The Kurdish president of Iraq, Jalal Talabani, is more or less threatening to sue the Shiite prime minister, Nuri al-Maliki. Al-Maliki has been creating Arab tribal councils loyal to himself, including in some areas of mixed Arab and Kurdish populations. Talabani maintains that these “support councils” have a paramilitary dimension and so are essentially militias, and so illegal. Al-Maliki has formally refused to dissolve them, however. He likens them to the “Awakening Councils” created by the US military among Sunni Arabs. And he denies that he has armed the support councils. (He is being disingenuous, since Arab tribesmen generally have guns.) Talabani is afraid that al-Maliki will use these councils to roll back the Kurdish peshmerga or paramilitary, which has extended its presence 200 km. into Iraq proper all around Kurdistan.
Talabani has threatened to take the matter to the constitutional court.
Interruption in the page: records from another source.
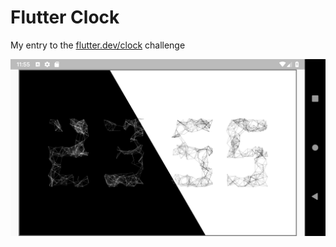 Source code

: # Flutter Clock

My entry to the [flutter.dev/clock](https://flutter.dev/clock) challenge

![](BLackAndWhite.png) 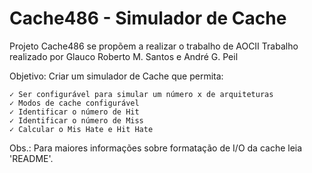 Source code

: Cache486 - Simulador de Cache
==========

Projeto Cache486 se  propõem  a realizar  o trabalho de  AOCII
 Trabalho realizado por Glauco Roberto M. Santos e André G. Peil

Objetivo: Criar um simulador de Cache que permita:

    ✓ Ser configurável para simular um número x de arquiteturas
    ✓ Modos de cache configurável  
    ✓ Identificar o número de Hit
    ✓ Identificar o número de Miss
    ✓ Calcular o Mis Hate e Hit Hate

Obs.: Para maiores  informações sobre  formatação de  I/O da cache  leia 
 'README'.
Meanwhile, the Iraqi city council is complaining about al-Maliki’s army units in the southern port city. A couple of days ago, a special forces unit of the Iraqi Army tried to come into the governor’s mansion and came into conflict with the provincial guardsmen on site. The city council is asking al-Maliki for a coordination between the Iraqi army on the one hand and local security forces on the other, so as to keep peace in the city. They are also complaining that the army is arrogating to itself perquisites (i.e. is acting in a corrupt manner).
The Basra provincial council is dominated by the Islamic Virtue Party (Fadhila), which is politically at odds with al-Maliki’s Islamic Mission Party (al-Da’wa).
AFP says that ethnic conflict between Kurds and Sunni Arabs in Mosul is not only being played out with violence in the northern city of 1.7 million, but also at the ballot box. Sunni Arabs are mobilizing to dominate Ninevah Province, of which Mosul is the capital, in the provincial elections of Jan. 31, 2009.
Despite high-profile bombings in the past few days, the US military says that the number of attacks per day in Iraq in November was less than at any time since 2003. My recollection is that in November, 2003, it was an average of 17 attacks a day and the Sunni Arab guerrilla war was in full swing. You’re still getting 300-400 civilians killed a month, which is about 4,000 a year. It is not the apocalypse it was in 2006, but this level of violence is not reassuring to me, at least.